| Directions for this task |
Restate the whole of the data verbatim, omitting nothing.

| Input records |
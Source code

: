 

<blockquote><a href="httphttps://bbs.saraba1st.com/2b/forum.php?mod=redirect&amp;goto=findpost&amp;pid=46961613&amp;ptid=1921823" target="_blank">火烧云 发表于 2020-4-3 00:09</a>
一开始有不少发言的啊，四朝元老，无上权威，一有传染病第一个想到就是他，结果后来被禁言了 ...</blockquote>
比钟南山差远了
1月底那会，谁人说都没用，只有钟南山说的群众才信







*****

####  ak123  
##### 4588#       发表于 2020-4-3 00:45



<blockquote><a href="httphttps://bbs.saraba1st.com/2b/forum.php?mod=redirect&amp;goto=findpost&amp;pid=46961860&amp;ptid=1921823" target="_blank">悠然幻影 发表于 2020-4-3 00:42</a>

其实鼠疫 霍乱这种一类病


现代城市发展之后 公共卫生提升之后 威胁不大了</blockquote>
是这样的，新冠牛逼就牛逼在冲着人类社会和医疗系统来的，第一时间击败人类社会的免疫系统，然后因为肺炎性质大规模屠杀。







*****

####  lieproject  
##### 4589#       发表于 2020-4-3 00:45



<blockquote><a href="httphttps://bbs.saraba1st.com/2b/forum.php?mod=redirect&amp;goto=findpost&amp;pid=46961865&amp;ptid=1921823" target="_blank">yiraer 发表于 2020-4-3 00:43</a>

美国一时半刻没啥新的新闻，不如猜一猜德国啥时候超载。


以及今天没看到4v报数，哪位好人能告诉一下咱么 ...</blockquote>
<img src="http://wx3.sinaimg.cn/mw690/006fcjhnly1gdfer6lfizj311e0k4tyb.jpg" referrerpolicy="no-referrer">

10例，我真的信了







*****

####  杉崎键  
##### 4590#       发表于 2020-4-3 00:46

| Final answer |
Source code

: 

<blockquote><a href="httphttps://bbs.saraba1st.com/2b/forum.php?mod=redirect&amp;goto=findpost&amp;pid=46961613&amp;ptid=1921823" target="_blank">火烧云 发表于 2020-4-3 00:09</a>
一开始有不少发言的啊，四朝元老，无上权威，一有传染病第一个想到就是他，结果后来被禁言了 ...</blockquote>
比钟南山差远了
1月底那会，谁人说都没用，只有钟南山说的群众才信







*****

####  ak123  
##### 4588#       发表于 2020-4-3 00:45



<blockquote><a href="httphttps://bbs.saraba1st.com/2b/forum.php?mod=redirect&amp;goto=findpost&amp;pid=46961860&amp;ptid=1921823" target="_blank">悠然幻影 发表于 2020-4-3 00:42</a>

其实鼠疫 霍乱这种一类病


现代城市发展之后 公共卫生提升之后 威胁不大了</blockquote>
是这样的，新冠牛逼就牛逼在冲着人类社会和医疗系统来的，第一时间击败人类社会的免疫系统，然后因为肺炎性质大规模屠杀。







*****

####  lieproject  
##### 4589#       发表于 2020-4-3 00:45



<blockquote><a href="httphttps://bbs.saraba1st.com/2b/forum.php?mod=redirect&amp;goto=findpost&amp;pid=46961865&amp;ptid=1921823" target="_blank">yiraer 发表于 2020-4-3 00:43</a>

美国一时半刻没啥新的新闻，不如猜一猜德国啥时候超载。


以及今天没看到4v报数，哪位好人能告诉一下咱么 ...</blockquote>
<img src="http://wx3.sinaimg.cn/mw690/006fcjhnly1gdfer6lfizj311e0k4tyb.jpg" referrerpolicy="no-referrer">

10例，我真的信了







*****

####  杉崎键  
##### 4590#       发表于 2020-4-3 00:46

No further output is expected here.